+++ GIVEN RECORDS +++

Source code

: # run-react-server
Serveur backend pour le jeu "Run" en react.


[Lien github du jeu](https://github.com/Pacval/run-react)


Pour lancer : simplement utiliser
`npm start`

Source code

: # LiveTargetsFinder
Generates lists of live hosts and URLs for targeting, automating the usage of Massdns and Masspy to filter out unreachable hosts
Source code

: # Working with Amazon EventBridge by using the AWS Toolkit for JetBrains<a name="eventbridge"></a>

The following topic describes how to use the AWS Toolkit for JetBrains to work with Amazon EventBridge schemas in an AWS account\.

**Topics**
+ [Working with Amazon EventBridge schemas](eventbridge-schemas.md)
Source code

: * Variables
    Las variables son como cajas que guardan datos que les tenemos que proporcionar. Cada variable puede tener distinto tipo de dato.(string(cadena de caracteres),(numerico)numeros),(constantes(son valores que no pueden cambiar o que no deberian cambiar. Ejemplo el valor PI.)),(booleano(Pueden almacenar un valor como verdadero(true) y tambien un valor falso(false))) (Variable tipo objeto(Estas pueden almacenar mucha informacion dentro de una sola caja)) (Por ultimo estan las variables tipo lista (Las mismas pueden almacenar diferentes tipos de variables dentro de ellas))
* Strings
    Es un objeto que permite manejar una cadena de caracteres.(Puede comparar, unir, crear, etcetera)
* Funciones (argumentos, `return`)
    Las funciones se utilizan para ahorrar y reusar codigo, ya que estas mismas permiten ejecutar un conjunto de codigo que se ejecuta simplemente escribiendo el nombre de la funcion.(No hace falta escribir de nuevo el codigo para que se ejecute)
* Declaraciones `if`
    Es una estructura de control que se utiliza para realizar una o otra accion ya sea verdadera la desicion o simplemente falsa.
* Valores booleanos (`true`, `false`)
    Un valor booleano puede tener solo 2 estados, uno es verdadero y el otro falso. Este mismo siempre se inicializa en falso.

+++

**EXERCISE DIRECTIONS:** Your task is to gather all lines from the entries above that hold the word "JetBrains".

**RESULT OF THE EXERCISE:**
: # Working with Amazon EventBridge by using the AWS Toolkit for JetBrains<a name="eventbridge"></a>
The following topic describes how to use the AWS Toolkit for JetBrains to work with Amazon EventBridge schemas in an AWS account\.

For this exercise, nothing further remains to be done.